Unit 4 — Electrical Fundamentals
Section 5 — Control Fundamentals

5.1 — Terminology of Drawings & Specifications

Control drawings and specifications use a standardized vocabulary that must be understood before any wiring diagram, schematic, or sequence-of-operation document can be correctly interpreted. This lesson introduces the core control system terms, the difference between open and closed loop operation, the key parameters found on HVAC/R control drawings, and how to read symbols and legends on ladder diagrams.

Control Systems Open & Closed Loop Ladder Diagrams 313A / 313D

Jump to

5.1.1 — Control System Terminology

HVAC/R control drawings and specifications use a consistent vocabulary across wiring diagrams, control schematics, and sequence-of-operation documents. A firm grasp of these terms allows a technician to follow signal paths from sensor to actuator, interpret safety interlocks, and participate effectively in commissioning and troubleshooting.
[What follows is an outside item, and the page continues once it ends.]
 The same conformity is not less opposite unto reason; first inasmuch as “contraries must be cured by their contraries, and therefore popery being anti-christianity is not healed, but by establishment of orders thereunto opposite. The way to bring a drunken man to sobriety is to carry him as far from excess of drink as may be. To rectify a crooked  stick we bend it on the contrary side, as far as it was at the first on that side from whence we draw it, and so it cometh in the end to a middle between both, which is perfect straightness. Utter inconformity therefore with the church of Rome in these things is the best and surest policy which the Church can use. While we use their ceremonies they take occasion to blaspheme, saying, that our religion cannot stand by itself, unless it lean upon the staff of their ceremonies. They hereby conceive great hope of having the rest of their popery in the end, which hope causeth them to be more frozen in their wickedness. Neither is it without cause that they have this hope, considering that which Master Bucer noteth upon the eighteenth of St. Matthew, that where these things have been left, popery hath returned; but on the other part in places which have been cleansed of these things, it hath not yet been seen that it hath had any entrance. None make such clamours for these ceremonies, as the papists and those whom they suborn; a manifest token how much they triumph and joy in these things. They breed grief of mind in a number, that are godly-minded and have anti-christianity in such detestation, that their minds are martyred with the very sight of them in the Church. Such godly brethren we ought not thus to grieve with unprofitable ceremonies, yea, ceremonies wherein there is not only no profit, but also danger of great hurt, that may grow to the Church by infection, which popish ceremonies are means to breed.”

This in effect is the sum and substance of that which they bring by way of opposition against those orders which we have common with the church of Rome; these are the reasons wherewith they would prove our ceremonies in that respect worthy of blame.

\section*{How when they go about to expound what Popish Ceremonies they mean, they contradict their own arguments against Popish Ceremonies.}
System Components & Control Concepts

⚙️

Control System

An arrangement of components that regulates HVAC/R equipment to maintain desired conditions. Every control system has at least one input (a sensor), a decision-making device (a controller), and an output (an actuator or switching device).

🎯

Setpoint

The target value the control system is designed to maintain — for example, 21 °C (70 °F) room temperature or 690 kPa (100 psi) suction pressure. The controller continuously works to keep the controlled variable at or near the setpoint.

📊

Controlled Variable

The physical parameter being monitored and regulated — such as temperature, pressure, humidity, or airflow. The sensor measures this value and reports it to the controller so that output can be adjusted to minimize deviation from setpoint.

🔬

Manipulated Variable

The quantity the controller adjusts to influence the controlled variable — for example, refrigerant flow through an expansion valve, fan speed via a VFD signal, or the opening position of a chilled water valve. This is what the system “turns up or down” to correct an error.

🔌

Sensor / Transducer

Detects a physical condition and converts it to an electrical or pneumatic signal. A thermostat sensing element, a pressure transducer producing a 4–20 mA signal, and a humidity sensor producing a 0–10 VDC signal are all examples of sensors used in HVAC/R controls.

💻

Controller

Compares the measured value from the sensor to the setpoint and sends a corrective output signal to the actuator or switching device. Controllers range from simple bimetallic thermostats to microprocessor-based DDC systems with full programmable logic.

🔨

Actuator

Physically moves or adjusts a component in response to a controller signal. Examples: a motorized valve actuator that modulates water flow, a damper actuator that positions an outdoor air damper, or a relay coil that closes contacts to start a compressor.

Dead Band (Differential)

A range around the setpoint within which the controller does not change its output. For example, a thermostat set to 22 °C with a 1 K dead band will not change output between 21.5 °C and 22.5 °C. The dead band prevents short-cycling of compressors, fans, and contactors.

🔒

Interlock

Prevents a device from operating unless a prerequisite condition is met. A common example: a condenser fan interlock that prevents the compressor from starting unless the condenser fan contactor is confirmed closed. Interlocks protect equipment and enforce correct operating sequences.

🚨

Safety Circuit

Monitors unsafe conditions and shuts down equipment to prevent damage or injury. High-pressure cutouts, low-pressure cutouts, motor overloads, and freeze-stats are all safety circuit devices. Safety circuits are typically wired in series in the control circuit so any single device can interrupt equipment operation.

🖥️

DDC (Direct Digital Control)

Microprocessor-based control with programmable logic, used in building automation systems (BAS). DDC controllers accept analogue and digital inputs, execute control algorithms in software, and produce analogue and digital outputs — replacing hardwired relay logic with flexible, adjustable programs.

Control Mode Types

The table below summarizes the seven control modes commonly referenced in HVAC/R specifications, from the simplest on/off switching through progressive levels of accuracy and complexity.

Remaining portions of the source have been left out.